If you call to see a stranger who is staying at the house of another person, you should not in the presence of his host, ask him how long he intends to remain. His stay may be dependent on the invitation he expects to receive, or on other grounds he may be disinclined to announce the intended length of his visit.
It is generally better to say “I hope you are well,” or, “I hope that such a one is well,” than to ask a question on the subject. This, however, is only applicable to those cases in which you are so well acquainted with the parties, and are in a condition to know of their health so frequently’, that one could not long have been sick without your hearing of it. If you have not recently heard much of the party of whom you speak, it is better to ask directly and with an air of interest, how he is, for he may have been out of health for some time, and you would not gratify his friend or relative by showing that you had known nothing of his state for so long a period.

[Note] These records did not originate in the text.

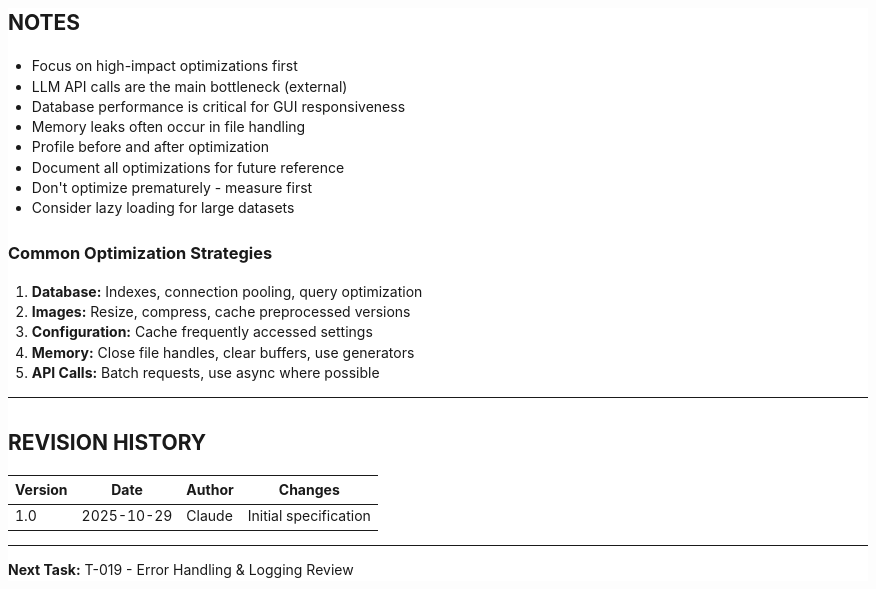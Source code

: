 
## NOTES

- Focus on high-impact optimizations first
- LLM API calls are the main bottleneck (external)
- Database performance is critical for GUI responsiveness
- Memory leaks often occur in file handling
- Profile before and after optimization
- Document all optimizations for future reference
- Don't optimize prematurely - measure first
- Consider lazy loading for large datasets

### Common Optimization Strategies

1. **Database:** Indexes, connection pooling, query optimization
2. **Images:** Resize, compress, cache preprocessed versions
3. **Configuration:** Cache frequently accessed settings
4. **Memory:** Close file handles, clear buffers, use generators
5. **API Calls:** Batch requests, use async where possible

---

## REVISION HISTORY

| Version | Date       | Author | Changes                    |
|---------|------------|--------|-----------------------------|
| 1.0     | 2025-10-29 | Claude | Initial specification       |

---

**Next Task:** T-019 - Error Handling & Logging Review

If you are driving in company with another who holds the reins, you should most carefully abstain from even the slightest interference, by word or act, with the province of the driver. Any comment, advice, or gesture of control, implies a reproof which is very offensive. If there be any point of imminent danger, where you think his conduct wrong, you may suggest a change, but it must be done with great delicacy and must be prefaced by an apology. During the ordinary course of the drive, you should resign yourself wholly to his control, and be entirely passive. If you do not approve of his manner, or have not confidence in his skill, you need not drive with him again; but while you are with him, you should yield implicitly.
At a house where you are intimate, you may drop in and take tea without being invited ; but it is otherwise with dinner. We are told that Boileau, who had a very delicate and correct sense of honour, recommended it as a rule, which he himself always practised, never to dine with even one’s most intimate friends without being invited in particular. The maxim is worthy of close adoption.
At dinner, there should not be much conversation during the first course, while the meats are receiving attention. At least, during that season the remarks which are made should be brief, and quiet, and not upon earnest or exciting topics. Long stories should be avoided, for the listeners have other organs than the ear, which they are wishing to exercise at that time. At a later part of the entertainment, discourse is agreeable.
If you are at a small party where tea is made in the room, you should not enter into conversation with the lady who presides at the table, and you should not draw your chair close to her. She has need of all her attention in arranging and preparing the tea-waiters, and she also requires room for her arms.